Süddeutsche Zeitung

Propaganda im Ukraine-Konflikt:Ex-Pornodarstellerin will keine russische Märtyrerin sein

  • Eine russische Hilfsorganisation behauptet, die Krankenschwester "Sascha Serowa" sei von ukrainischen Soldaten getötet worden.
  • Das Foto zeigt jedoch die ehemalige Pornodarstellerin Sasha Grey aus den USA. Grey hatte in der Vergangenheit ihre Solidarität mit der Regierung der Ukraine geäußert.
  • Unser Überblick zeigt: Nicht jede Propaganda ist so leicht zu durchschauen.

Von Antonie Rietzschel

Sascha Serowa ist tot. Ukrainische Soldaten sollen die Krankenschwester gefangen genommen, verhöhnt und dann mit einer Axt geköpft haben. So beschreibt es "Hilfe für Donbass" auf VKontakte, dem russischen Facebook. Bei "Hilfe für Donbass" handelt es sich eigenen Angaben nach um eine Hilfsorganisation aus Moskau, die Kleidung und Medikamente für die Kämpfer in Luhansk sammelt.

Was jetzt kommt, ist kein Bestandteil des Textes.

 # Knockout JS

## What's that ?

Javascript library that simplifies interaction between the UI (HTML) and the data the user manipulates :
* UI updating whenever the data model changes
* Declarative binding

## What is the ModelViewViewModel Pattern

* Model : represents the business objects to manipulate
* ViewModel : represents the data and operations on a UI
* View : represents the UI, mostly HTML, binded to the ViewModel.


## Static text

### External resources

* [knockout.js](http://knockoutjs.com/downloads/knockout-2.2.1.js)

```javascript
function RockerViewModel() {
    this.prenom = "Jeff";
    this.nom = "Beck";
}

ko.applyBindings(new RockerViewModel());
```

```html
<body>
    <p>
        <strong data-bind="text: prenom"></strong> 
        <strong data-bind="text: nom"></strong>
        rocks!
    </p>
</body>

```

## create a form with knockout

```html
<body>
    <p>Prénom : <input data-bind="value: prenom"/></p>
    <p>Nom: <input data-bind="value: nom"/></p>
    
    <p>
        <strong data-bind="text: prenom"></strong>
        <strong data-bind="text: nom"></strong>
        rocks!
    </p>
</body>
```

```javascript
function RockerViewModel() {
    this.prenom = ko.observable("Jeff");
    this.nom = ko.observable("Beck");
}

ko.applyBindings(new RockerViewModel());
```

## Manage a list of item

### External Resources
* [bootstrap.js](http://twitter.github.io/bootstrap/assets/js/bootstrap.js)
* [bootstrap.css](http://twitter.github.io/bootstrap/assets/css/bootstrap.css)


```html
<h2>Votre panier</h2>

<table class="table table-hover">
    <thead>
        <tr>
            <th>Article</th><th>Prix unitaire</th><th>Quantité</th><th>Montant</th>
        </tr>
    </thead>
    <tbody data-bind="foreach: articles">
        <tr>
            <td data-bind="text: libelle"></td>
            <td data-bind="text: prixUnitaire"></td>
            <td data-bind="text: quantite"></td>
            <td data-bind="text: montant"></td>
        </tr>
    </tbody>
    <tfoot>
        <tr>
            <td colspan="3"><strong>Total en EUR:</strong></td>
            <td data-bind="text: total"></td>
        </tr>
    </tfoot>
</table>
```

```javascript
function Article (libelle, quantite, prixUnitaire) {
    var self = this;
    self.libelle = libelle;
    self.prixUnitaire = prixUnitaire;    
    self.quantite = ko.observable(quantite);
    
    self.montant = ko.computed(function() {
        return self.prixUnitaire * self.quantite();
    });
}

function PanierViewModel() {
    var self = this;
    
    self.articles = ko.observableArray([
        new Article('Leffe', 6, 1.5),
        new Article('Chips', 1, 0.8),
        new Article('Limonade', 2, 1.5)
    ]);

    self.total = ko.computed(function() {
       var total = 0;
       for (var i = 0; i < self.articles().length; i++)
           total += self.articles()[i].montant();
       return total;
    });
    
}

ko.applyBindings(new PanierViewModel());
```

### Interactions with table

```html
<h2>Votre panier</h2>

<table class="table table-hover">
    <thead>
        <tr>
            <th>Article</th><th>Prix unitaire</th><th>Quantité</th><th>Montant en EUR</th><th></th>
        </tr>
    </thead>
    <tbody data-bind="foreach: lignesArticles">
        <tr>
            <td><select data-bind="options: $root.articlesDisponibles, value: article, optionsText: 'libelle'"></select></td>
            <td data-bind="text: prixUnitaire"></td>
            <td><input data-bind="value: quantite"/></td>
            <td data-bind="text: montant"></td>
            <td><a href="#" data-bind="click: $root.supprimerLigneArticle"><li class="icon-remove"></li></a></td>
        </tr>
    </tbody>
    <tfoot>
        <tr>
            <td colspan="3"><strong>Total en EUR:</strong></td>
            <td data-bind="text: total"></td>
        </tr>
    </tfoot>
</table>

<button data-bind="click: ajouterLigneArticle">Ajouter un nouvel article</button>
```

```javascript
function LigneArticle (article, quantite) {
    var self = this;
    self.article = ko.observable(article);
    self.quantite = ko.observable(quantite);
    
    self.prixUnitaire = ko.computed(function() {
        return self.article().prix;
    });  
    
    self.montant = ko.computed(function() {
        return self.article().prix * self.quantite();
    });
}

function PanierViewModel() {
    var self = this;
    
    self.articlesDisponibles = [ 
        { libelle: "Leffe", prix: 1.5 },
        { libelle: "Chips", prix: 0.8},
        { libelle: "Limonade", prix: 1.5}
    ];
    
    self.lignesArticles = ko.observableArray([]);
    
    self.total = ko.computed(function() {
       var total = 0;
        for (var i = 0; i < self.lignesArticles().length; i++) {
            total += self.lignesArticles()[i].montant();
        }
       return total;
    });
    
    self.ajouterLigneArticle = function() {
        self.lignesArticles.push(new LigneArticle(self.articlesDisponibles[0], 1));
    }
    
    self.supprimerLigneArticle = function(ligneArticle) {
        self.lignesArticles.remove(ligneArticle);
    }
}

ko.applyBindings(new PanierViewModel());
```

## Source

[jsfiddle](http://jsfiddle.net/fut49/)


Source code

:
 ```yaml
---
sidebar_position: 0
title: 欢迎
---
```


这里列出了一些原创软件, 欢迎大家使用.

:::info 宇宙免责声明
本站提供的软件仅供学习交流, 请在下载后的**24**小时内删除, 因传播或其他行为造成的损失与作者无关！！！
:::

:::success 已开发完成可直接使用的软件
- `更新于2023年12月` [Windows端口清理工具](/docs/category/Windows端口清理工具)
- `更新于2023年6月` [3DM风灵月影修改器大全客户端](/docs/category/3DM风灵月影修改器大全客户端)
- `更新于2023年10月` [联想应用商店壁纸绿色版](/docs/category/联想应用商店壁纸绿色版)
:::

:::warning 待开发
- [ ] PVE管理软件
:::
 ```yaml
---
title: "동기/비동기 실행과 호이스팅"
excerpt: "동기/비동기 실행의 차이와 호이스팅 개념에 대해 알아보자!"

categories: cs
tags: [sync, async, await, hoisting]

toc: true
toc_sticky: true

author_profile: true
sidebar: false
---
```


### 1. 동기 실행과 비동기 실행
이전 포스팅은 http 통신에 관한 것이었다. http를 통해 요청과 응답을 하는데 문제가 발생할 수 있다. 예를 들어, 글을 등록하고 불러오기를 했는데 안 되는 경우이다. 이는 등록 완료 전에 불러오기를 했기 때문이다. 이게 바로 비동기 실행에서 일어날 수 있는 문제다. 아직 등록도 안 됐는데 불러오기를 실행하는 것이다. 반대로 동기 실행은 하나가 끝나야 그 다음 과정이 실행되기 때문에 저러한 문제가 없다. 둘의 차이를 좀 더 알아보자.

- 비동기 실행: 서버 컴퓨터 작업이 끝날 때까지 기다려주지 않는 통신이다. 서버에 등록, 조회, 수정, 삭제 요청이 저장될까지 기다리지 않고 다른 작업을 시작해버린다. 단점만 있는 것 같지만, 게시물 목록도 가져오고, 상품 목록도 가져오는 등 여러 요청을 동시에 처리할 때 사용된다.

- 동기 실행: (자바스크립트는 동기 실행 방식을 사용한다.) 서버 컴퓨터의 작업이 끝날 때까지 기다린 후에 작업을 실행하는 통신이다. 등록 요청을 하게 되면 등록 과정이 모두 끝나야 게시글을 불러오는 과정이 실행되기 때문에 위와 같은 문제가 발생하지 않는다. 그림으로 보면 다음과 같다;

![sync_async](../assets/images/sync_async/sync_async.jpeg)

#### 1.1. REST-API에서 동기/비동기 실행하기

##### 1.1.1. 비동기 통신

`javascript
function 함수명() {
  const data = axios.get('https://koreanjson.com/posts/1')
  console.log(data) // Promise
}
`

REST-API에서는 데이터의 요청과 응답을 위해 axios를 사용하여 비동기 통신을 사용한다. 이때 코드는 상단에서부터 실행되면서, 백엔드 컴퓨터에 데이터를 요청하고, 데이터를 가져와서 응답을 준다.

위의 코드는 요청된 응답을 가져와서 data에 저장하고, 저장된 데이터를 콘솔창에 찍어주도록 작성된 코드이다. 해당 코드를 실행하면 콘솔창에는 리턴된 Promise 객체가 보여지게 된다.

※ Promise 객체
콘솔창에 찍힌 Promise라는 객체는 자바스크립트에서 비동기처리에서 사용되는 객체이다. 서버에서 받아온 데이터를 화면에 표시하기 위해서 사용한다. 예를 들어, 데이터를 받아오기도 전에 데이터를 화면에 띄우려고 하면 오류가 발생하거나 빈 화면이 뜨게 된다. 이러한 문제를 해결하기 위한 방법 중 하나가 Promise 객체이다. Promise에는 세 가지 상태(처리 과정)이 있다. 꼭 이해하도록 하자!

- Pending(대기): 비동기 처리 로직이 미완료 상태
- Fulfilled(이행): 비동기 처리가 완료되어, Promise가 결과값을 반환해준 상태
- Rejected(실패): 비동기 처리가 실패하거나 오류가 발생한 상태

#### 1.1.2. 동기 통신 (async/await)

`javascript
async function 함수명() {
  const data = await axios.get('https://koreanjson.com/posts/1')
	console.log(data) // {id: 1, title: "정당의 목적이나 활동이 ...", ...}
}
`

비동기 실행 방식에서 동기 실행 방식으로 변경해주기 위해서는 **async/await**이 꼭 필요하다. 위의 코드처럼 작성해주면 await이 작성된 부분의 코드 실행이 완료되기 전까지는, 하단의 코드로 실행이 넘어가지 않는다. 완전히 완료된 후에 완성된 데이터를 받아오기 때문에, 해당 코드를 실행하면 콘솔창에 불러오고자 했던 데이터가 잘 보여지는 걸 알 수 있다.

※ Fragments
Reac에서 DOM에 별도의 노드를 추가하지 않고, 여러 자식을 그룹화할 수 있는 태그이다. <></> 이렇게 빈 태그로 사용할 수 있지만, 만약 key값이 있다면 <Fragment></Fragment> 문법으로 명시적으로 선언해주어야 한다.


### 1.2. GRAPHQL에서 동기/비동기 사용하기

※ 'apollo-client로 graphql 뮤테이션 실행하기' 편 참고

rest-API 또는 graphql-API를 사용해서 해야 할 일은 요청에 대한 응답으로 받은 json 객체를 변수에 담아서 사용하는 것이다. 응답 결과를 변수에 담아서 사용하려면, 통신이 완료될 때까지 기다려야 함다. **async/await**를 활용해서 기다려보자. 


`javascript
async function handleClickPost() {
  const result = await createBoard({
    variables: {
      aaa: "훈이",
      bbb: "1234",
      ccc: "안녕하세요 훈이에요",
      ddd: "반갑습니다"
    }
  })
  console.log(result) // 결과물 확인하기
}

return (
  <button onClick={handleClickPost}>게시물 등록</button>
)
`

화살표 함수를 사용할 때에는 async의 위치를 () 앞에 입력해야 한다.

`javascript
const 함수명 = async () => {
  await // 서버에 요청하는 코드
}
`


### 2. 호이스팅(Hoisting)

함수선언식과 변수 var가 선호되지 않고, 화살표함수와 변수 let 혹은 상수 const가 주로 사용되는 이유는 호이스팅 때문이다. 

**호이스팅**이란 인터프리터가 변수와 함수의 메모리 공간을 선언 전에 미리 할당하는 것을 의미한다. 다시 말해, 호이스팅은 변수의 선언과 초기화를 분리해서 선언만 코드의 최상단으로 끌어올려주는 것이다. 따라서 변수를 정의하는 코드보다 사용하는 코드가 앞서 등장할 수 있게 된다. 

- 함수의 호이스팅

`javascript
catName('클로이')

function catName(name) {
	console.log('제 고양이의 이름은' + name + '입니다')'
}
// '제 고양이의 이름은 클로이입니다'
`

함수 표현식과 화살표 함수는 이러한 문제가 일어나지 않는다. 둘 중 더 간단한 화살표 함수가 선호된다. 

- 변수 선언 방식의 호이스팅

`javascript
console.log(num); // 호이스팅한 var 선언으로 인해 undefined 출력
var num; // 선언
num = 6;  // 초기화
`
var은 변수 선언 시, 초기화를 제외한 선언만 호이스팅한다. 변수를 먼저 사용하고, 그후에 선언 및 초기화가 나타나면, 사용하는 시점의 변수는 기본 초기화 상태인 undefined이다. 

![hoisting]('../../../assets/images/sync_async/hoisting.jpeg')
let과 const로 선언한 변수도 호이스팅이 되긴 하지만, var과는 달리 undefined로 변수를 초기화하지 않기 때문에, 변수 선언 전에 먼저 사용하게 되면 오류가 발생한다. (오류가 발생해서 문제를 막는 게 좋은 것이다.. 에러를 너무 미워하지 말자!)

Auf ihrer VKontakte-Seite veröffentlichen sie auch immer wieder angebliche Heldengeschichten. Die von Sascha Serowa hat mittlerweile mehr als 5000 Likes. Ein Foto zeigt sie als junge hübsche Frau mit langen braunen Haaren, ein leises Lächeln auf den Lippen. Genau diese Frau heißt jedoch weder Sascha Serowa, noch ist sie Krankenschwester. Und tot ist sie schon gar nicht.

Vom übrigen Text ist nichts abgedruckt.